- **Task statement**: Please copy, exactly as they appear below, the lines from the one containing "- [Puppy Sleeping" through the one containing "- Work on notifications".

··· Input data

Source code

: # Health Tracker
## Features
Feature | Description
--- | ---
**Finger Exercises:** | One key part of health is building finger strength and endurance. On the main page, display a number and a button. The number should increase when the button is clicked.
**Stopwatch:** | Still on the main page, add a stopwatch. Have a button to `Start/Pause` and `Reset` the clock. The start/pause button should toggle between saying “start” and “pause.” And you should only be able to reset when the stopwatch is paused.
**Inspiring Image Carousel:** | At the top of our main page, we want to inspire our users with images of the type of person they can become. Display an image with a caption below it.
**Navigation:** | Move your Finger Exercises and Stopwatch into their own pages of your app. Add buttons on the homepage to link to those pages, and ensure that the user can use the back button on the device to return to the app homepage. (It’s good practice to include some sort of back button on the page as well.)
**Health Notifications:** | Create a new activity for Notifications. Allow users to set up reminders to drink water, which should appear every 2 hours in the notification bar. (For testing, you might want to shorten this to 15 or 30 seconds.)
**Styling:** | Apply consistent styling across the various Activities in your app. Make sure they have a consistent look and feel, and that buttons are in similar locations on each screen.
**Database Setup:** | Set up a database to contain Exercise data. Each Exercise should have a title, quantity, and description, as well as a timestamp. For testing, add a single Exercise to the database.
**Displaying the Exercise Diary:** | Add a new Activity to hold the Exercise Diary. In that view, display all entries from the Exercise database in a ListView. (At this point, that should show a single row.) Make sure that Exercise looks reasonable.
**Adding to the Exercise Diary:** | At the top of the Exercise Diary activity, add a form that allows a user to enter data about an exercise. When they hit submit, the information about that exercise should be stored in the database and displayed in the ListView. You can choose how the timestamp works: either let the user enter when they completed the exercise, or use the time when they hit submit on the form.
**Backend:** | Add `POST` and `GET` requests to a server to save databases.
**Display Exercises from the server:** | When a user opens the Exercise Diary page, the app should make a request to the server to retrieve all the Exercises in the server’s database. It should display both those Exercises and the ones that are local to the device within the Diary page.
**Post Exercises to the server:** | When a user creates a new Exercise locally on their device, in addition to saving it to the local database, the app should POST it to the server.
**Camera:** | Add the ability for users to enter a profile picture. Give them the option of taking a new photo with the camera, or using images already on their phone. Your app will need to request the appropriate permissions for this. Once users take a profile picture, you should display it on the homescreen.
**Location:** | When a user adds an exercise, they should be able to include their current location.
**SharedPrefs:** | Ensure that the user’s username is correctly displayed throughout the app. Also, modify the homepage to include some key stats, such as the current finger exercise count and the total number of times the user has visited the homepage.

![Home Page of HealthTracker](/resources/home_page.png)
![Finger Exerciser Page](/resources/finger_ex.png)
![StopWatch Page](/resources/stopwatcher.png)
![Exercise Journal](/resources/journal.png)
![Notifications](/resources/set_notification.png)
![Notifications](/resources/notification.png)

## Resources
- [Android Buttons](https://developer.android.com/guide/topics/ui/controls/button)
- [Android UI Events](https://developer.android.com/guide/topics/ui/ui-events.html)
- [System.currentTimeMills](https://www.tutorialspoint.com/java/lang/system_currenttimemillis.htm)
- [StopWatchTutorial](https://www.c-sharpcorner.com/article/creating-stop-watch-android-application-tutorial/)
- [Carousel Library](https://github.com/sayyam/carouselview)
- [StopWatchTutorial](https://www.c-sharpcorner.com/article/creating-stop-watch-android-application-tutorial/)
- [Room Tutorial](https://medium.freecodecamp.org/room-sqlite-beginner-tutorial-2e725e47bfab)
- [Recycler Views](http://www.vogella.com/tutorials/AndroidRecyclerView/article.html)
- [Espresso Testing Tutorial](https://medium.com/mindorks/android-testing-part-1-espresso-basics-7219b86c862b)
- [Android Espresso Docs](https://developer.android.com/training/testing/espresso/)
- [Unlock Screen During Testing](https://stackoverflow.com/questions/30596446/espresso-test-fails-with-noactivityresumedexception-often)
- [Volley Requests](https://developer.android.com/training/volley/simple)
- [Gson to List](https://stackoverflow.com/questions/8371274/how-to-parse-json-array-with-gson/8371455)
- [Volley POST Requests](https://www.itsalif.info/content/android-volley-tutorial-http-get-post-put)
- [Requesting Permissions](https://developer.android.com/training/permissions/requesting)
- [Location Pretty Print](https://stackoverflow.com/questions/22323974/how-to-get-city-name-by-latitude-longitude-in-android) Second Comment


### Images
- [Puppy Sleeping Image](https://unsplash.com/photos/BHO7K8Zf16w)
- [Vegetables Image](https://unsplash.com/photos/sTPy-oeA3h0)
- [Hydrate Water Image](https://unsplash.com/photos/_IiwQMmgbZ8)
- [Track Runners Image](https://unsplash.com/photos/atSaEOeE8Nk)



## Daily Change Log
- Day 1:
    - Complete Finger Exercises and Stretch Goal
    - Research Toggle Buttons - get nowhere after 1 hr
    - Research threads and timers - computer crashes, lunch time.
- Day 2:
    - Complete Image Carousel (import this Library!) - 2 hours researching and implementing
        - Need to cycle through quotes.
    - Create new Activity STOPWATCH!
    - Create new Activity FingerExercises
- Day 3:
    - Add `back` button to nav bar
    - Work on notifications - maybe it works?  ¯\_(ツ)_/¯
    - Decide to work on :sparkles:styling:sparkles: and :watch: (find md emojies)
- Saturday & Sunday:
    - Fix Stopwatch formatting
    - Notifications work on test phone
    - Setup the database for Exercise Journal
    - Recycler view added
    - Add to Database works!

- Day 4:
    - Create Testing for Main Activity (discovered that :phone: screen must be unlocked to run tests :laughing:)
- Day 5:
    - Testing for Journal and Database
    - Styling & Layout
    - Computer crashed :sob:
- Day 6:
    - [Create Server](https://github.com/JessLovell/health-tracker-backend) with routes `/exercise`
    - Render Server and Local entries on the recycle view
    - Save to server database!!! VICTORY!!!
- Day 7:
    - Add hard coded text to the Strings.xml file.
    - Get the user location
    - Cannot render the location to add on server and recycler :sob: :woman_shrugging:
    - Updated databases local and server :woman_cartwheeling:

······

- **Answer**:
- [Puppy Sleeping Image](https://unsplash.com/photos/BHO7K8Zf16w)
- [Vegetables Image](https://unsplash.com/photos/sTPy-oeA3h0)
- [Hydrate Water Image](https://unsplash.com/photos/_IiwQMmgbZ8)
- [Track Runners Image](https://unsplash.com/photos/atSaEOeE8Nk)



## Daily Change Log
- Day 1:
    - Complete Finger Exercises and Stretch Goal
    - Research Toggle Buttons - get nowhere after 1 hr
    - Research threads and timers - computer crashes, lunch time.
- Day 2:
    - Complete Image Carousel (import this Library!) - 2 hours researching and implementing
        - Need to cycle through quotes.
    - Create new Activity STOPWATCH!
    - Create new Activity FingerExercises
- Day 3:
    - Add `back` button to nav bar
    - Work on notifications - maybe it works?  ¯\_(ツ)_/¯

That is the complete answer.